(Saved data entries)
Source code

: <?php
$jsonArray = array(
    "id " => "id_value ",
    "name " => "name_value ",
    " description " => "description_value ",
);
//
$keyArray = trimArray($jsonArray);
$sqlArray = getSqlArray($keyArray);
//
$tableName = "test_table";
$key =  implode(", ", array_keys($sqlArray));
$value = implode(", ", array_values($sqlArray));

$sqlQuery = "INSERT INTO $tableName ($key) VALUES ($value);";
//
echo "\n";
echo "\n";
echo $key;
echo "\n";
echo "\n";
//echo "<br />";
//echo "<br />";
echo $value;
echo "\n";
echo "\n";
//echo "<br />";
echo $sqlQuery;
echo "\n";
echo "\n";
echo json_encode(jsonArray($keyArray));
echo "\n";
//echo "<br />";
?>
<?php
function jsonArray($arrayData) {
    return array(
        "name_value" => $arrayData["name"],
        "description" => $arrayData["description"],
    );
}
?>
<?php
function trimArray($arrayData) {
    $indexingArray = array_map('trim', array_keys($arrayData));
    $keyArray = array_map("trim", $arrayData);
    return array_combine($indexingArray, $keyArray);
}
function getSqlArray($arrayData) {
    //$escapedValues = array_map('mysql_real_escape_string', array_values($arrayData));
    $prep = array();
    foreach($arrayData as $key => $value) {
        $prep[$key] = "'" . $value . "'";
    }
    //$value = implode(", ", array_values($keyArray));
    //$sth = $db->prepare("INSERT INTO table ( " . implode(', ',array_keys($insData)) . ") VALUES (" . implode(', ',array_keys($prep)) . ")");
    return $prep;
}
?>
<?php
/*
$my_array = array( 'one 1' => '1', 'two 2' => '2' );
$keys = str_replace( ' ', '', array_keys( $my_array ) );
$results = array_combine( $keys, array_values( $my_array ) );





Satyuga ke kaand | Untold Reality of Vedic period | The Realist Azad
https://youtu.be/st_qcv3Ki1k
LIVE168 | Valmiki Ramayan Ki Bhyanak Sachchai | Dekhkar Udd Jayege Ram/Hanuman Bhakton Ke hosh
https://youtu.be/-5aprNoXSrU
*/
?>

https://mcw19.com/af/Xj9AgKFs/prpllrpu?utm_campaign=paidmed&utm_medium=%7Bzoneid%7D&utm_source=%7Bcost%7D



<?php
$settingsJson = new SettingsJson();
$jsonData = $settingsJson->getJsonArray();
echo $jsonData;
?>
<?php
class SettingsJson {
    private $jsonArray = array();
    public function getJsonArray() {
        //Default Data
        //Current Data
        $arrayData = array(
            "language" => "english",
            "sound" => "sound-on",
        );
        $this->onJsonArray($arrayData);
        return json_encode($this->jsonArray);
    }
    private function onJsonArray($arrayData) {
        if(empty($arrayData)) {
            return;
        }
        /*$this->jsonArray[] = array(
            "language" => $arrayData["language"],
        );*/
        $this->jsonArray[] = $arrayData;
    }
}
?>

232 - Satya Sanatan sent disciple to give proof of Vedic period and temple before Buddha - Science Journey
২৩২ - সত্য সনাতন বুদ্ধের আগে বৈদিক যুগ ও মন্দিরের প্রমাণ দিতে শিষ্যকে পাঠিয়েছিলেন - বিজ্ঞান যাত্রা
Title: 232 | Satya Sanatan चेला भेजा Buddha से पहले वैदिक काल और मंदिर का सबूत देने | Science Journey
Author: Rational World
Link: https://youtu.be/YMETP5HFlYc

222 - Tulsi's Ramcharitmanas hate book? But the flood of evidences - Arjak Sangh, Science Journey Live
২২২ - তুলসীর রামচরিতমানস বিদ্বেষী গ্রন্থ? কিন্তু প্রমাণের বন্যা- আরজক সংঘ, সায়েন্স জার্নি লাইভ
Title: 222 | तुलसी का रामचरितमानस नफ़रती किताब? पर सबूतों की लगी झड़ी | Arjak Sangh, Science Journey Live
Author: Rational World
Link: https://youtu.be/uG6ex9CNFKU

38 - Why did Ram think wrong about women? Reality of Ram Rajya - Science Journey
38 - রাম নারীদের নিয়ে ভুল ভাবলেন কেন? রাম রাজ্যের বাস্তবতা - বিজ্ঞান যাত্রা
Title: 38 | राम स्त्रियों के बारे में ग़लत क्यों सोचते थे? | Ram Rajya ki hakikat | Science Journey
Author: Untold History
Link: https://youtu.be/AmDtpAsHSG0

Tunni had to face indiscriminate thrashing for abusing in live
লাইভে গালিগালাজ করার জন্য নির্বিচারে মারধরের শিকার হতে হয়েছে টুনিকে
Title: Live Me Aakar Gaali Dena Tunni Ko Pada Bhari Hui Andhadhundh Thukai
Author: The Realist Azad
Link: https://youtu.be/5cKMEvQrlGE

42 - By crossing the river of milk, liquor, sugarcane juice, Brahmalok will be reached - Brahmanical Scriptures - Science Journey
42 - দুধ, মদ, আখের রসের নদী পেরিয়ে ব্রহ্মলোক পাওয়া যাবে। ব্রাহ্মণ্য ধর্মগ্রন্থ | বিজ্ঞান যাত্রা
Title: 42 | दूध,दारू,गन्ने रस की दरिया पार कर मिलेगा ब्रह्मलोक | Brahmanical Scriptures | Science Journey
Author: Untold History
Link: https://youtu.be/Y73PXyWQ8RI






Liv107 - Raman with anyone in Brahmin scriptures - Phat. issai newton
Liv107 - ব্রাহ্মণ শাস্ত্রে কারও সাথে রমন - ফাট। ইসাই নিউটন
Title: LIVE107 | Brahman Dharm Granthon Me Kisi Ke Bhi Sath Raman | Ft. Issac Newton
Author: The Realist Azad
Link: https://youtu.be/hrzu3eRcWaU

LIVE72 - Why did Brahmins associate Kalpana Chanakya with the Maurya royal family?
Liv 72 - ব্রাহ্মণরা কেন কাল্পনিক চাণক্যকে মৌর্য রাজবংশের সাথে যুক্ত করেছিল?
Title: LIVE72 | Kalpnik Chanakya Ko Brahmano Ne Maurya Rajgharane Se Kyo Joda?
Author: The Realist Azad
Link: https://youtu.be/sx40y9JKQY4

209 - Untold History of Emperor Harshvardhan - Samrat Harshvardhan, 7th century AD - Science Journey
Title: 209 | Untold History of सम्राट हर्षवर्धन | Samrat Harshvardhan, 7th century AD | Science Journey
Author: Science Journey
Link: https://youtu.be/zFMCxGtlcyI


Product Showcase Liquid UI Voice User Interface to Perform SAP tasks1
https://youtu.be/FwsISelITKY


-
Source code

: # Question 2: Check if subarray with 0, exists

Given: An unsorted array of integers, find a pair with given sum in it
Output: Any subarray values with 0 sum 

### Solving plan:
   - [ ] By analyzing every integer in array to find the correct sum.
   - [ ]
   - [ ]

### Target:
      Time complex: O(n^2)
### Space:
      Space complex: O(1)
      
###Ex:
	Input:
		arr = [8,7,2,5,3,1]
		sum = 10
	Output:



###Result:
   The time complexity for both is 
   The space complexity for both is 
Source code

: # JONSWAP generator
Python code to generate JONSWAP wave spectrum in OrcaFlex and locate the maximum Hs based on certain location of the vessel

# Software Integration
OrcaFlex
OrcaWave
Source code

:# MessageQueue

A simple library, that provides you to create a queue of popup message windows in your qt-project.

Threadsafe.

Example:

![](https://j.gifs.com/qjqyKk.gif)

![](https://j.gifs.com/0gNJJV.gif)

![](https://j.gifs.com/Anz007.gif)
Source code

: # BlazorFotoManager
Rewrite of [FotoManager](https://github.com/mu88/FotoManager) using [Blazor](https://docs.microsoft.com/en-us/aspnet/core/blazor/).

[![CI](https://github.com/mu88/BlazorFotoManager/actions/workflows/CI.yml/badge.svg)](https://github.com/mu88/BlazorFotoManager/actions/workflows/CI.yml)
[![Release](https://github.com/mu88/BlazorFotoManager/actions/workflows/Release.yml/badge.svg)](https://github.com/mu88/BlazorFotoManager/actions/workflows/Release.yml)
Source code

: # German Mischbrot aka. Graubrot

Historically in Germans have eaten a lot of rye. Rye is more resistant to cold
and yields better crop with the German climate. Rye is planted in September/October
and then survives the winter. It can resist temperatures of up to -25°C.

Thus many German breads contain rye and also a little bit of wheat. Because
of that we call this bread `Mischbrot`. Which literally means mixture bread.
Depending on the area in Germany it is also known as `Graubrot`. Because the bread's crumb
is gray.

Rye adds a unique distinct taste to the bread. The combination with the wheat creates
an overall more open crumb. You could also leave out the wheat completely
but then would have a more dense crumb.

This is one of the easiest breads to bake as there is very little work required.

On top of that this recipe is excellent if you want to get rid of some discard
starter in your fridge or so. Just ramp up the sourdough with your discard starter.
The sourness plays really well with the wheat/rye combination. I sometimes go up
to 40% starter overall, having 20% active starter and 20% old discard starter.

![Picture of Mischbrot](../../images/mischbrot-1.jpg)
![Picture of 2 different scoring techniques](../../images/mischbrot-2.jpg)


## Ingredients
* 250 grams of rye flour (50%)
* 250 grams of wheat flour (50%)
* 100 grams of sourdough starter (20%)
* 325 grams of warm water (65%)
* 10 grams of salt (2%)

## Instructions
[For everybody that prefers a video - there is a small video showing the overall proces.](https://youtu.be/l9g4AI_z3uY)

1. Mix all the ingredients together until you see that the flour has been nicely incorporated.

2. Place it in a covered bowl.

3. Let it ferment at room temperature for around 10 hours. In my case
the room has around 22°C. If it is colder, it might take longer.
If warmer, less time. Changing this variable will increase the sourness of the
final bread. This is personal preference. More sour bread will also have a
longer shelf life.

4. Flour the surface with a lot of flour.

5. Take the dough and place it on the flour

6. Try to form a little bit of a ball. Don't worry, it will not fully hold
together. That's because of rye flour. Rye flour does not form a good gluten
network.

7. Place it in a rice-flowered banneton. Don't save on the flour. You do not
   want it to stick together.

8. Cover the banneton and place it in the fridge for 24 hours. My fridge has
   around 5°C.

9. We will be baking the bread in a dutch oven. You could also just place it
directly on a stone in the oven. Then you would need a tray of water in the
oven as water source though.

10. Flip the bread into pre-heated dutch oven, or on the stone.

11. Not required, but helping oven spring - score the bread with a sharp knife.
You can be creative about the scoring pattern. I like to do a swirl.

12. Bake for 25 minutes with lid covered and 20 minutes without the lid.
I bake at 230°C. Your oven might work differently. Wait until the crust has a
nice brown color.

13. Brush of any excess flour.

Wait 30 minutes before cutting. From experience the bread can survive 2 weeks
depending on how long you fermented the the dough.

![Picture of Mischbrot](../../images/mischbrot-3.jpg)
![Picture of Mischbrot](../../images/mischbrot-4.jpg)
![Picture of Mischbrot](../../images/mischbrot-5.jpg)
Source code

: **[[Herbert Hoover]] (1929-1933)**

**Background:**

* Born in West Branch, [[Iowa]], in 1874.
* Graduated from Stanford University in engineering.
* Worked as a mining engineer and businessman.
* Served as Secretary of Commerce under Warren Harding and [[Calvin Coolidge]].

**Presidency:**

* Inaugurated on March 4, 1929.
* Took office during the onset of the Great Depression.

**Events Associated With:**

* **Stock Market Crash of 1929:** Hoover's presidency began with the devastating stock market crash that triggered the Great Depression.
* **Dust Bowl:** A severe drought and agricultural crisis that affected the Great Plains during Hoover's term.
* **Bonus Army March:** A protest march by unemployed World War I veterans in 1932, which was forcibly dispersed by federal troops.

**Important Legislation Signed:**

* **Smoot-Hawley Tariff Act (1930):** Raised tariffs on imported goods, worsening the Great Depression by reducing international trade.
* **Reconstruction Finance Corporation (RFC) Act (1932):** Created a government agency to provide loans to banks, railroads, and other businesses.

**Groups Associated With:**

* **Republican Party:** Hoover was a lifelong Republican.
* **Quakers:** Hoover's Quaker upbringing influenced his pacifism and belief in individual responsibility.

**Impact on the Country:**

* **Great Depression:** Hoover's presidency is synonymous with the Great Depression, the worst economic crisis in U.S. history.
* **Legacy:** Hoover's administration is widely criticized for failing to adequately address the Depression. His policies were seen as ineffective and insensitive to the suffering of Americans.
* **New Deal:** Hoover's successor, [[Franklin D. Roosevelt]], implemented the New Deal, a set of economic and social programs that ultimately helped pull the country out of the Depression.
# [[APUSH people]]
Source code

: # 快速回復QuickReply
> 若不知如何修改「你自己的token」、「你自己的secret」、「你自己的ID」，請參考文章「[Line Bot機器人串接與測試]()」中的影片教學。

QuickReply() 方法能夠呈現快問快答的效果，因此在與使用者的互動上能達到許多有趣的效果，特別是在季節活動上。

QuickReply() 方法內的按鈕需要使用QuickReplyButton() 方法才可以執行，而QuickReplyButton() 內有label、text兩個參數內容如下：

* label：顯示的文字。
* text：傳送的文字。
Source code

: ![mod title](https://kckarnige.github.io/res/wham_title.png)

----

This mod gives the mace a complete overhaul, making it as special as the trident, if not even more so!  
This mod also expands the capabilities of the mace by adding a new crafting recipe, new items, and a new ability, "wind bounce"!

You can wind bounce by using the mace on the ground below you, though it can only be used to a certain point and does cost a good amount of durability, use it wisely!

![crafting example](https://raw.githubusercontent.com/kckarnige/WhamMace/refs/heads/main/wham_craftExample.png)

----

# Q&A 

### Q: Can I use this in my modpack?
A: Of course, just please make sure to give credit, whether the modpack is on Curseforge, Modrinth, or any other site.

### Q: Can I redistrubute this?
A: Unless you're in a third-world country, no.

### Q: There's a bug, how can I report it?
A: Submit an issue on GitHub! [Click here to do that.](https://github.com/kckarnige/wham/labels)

EXERCISE:
Check every line above for the word "onJsonArray" and copy those that have it.

ANSWER TO THE PROBLEM:
        $this->onJsonArray($arrayData);
    private function onJsonArray($arrayData) {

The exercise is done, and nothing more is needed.